Its parent company, Alphabet, currently holds a cash pile of $92.4 billion as of March 2017.

According to the European Commissioner for Competition Margrethe Vestager:

“What Google has done is illegal under EU antitrust rules. It denied other companies the chance to compete on the merits and to innovate. And most importantly, it denied European consumers a genuine choice of services and the full benefits of innovation.”

The enormity of the fine was attributed to “the duration and gravity” of Google’s actions, added the Commissioner.

On Google’s part, the company is considering an appeal. The Commission has given the company 90 days to change its practices, which basically means it has to allow retail rivals the benefit of competing on an even level with Google’s own initiatives in shopping.

Though the EU’s problems will Google date back to nearly seven years ago, the problem, as it relates to the retail industry, is only about four years old. Variously called Froogle, Google Shopping Express and Google Product Search, among other things, Google Express seems to be the focal point of the penalty.

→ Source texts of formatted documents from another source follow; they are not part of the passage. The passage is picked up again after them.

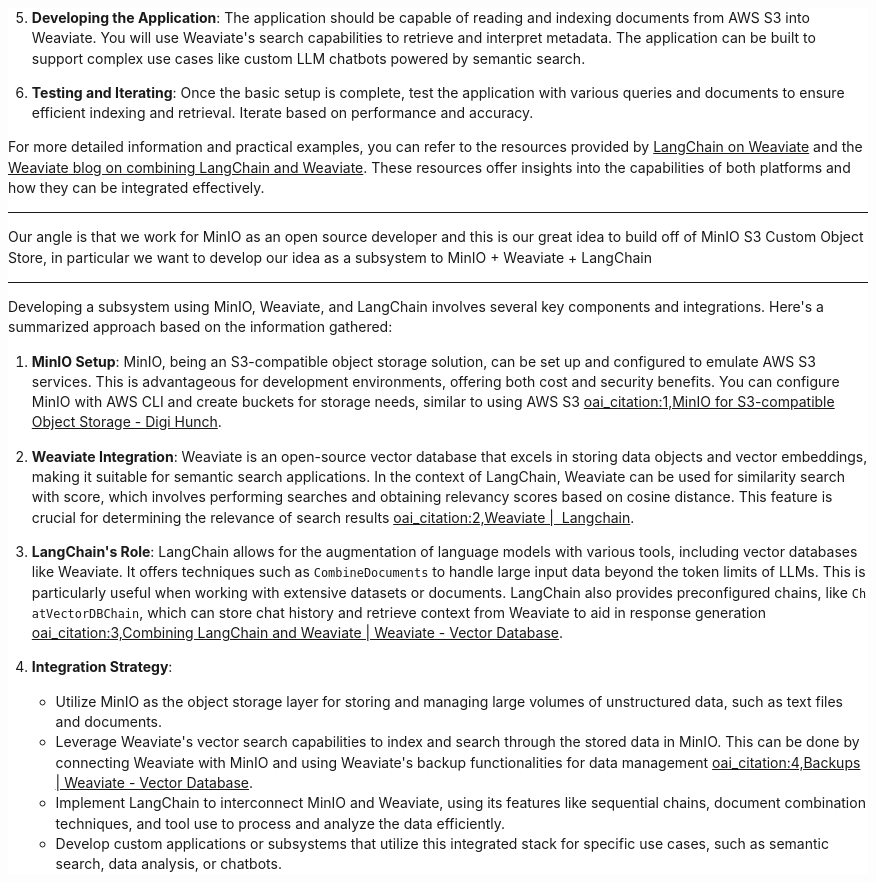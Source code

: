 5. **Developing the Application**: The application should be capable of reading and indexing documents from AWS S3 into Weaviate. You will use Weaviate's search capabilities to retrieve and interpret metadata. The application can be built to support complex use cases like custom LLM chatbots powered by semantic search.

6. **Testing and Iterating**: Once the basic setup is complete, test the application with various queries and documents to ensure efficient indexing and retrieval. Iterate based on performance and accuracy.

For more detailed information and practical examples, you can refer to the resources provided by [LangChain on Weaviate](https://python.langchain.com/) and the [Weaviate blog on combining LangChain and Weaviate](https://weaviate.io/blog/combining-langchain-and-weaviate). These resources offer insights into the capabilities of both platforms and how they can be integrated effectively.

---

Our angle is that we work for MinIO as an open source developer and this is our great idea to build off of MinIO S3 Custom Object Store, in particular we want to develop our idea as a subsystem to MinIO + Weaviate + LangChain

---

Developing a subsystem using MinIO, Weaviate, and LangChain involves several key components and integrations. Here's a summarized approach based on the information gathered:

1. **MinIO Setup**: MinIO, being an S3-compatible object storage solution, can be set up and configured to emulate AWS S3 services. This is advantageous for development environments, offering both cost and security benefits. You can configure MinIO with AWS CLI and create buckets for storage needs, similar to using AWS S3 [oai_citation:1,MinIO for S3-compatible Object Storage - Digi Hunch](https://www.digihunch.com/2022/09/minio-object-storage/).

2. **Weaviate Integration**: Weaviate is an open-source vector database that excels in storing data objects and vector embeddings, making it suitable for semantic search applications. In the context of LangChain, Weaviate can be used for similarity search with score, which involves performing searches and obtaining relevancy scores based on cosine distance. This feature is crucial for determining the relevance of search results [oai_citation:2,Weaviate | ️ Langchain](https://python.langchain.com/docs/integrations/vectorstores/weaviate).

3. **LangChain's Role**: LangChain allows for the augmentation of language models with various tools, including vector databases like Weaviate. It offers techniques such as `CombineDocuments` to handle large input data beyond the token limits of LLMs. This is particularly useful when working with extensive datasets or documents. LangChain also provides preconfigured chains, like `ChatVectorDBChain`, which can store chat history and retrieve context from Weaviate to aid in response generation [oai_citation:3,Combining LangChain and Weaviate | Weaviate - Vector Database](https://weaviate.io/blog/combining-langchain-and-weaviate).

4. **Integration Strategy**:
   - Utilize MinIO as the object storage layer for storing and managing large volumes of unstructured data, such as text files and documents.
   - Leverage Weaviate's vector search capabilities to index and search through the stored data in MinIO. This can be done by connecting Weaviate with MinIO and using Weaviate's backup functionalities for data management [oai_citation:4,Backups | Weaviate - Vector Database](https://weaviate.io/developers/weaviate/configuration/backups).
   - Implement LangChain to interconnect MinIO and Weaviate, using its features like sequential chains, document combination techniques, and tool use to process and analyze the data efficiently.
   - Develop custom applications or subsystems that utilize this integrated stack for specific use cases, such as semantic search, data analysis, or chatbots.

Google’s troubles with the EU and EC arise from the fact that it is the dominant search engine around the world. The company’s stand is that it tries to serve both users and advertisers “in ways that are useful for both,” and that’s a challenge on its own.

Whether or not Google is manipulating search results is against the law is for the EU courts to decide, but when you think about it logically, why shouldn’t Google push its own partners to the top of search results? Isn’t that what all retailers do – online and offline?

Think about it for a minute.

What retailer doesn’t put high-margin products in a prominent position on its website or in its stores? Aside from fast-moving merchandise, high-margin goods are a preferred product group for any retail company. It’s a delicate balance between volume and profitability.

Let’s look at it from another perspective: Amazon spends millions of dollars to advertise on Google’s search engine results pages (SERPs.) And they’re getting adequate returns, or they wouldn’t keep increasing their AdWords budget year after year. In 2016, Amazon spent $2.8 Billion on digital marketing, 91% of which was spent on search advertising. It’s reasonable to assume that a bulk of that $2.548 billion was spent with Google.

However, does Amazon go out and sue Google just because its search ads are below Google’s own special search box for Google-partnered products?

 

The only reason EU has a valid argument is because Google Search is so dominant. That’s why it’s an antitrust issue rather than anything else.

The matter could take years to be resolved, as with the Intel case. For now, Google is playing it low-key as the EU frets and fumes about search results and monopolization. The next 90 days should tell us a lot more about how the situation will progress.